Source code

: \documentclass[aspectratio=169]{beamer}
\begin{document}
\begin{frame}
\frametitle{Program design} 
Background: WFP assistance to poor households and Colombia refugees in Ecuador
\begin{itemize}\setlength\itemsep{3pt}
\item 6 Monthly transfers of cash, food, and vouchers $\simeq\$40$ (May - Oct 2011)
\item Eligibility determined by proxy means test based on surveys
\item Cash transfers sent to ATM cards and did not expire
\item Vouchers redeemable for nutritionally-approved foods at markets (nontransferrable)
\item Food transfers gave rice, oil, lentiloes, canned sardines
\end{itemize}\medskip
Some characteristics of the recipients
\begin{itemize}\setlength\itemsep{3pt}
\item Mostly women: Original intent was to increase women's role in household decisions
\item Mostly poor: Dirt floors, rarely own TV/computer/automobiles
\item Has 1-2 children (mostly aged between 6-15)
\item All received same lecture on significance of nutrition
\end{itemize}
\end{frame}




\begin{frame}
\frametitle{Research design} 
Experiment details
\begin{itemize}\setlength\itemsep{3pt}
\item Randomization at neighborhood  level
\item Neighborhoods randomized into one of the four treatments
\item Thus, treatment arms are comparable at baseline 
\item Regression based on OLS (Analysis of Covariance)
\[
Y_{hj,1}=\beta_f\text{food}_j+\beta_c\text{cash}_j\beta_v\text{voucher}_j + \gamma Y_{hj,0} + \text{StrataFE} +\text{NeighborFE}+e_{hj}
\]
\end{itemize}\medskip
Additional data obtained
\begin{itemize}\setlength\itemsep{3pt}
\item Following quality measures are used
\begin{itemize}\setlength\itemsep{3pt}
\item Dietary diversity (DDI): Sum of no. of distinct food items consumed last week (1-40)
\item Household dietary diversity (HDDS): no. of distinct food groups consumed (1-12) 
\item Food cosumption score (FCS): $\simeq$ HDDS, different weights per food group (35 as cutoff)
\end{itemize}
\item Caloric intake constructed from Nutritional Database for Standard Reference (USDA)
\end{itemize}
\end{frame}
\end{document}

========================

§ Exercise
Extract, from the listing above, every line where the string "distinct" occurs.

§ Result below
\item Dietary diversity (DDI): Sum of no. of distinct food items consumed last week (1-40)
\item Household dietary diversity (HDDS): no. of distinct food groups consumed (1-12) 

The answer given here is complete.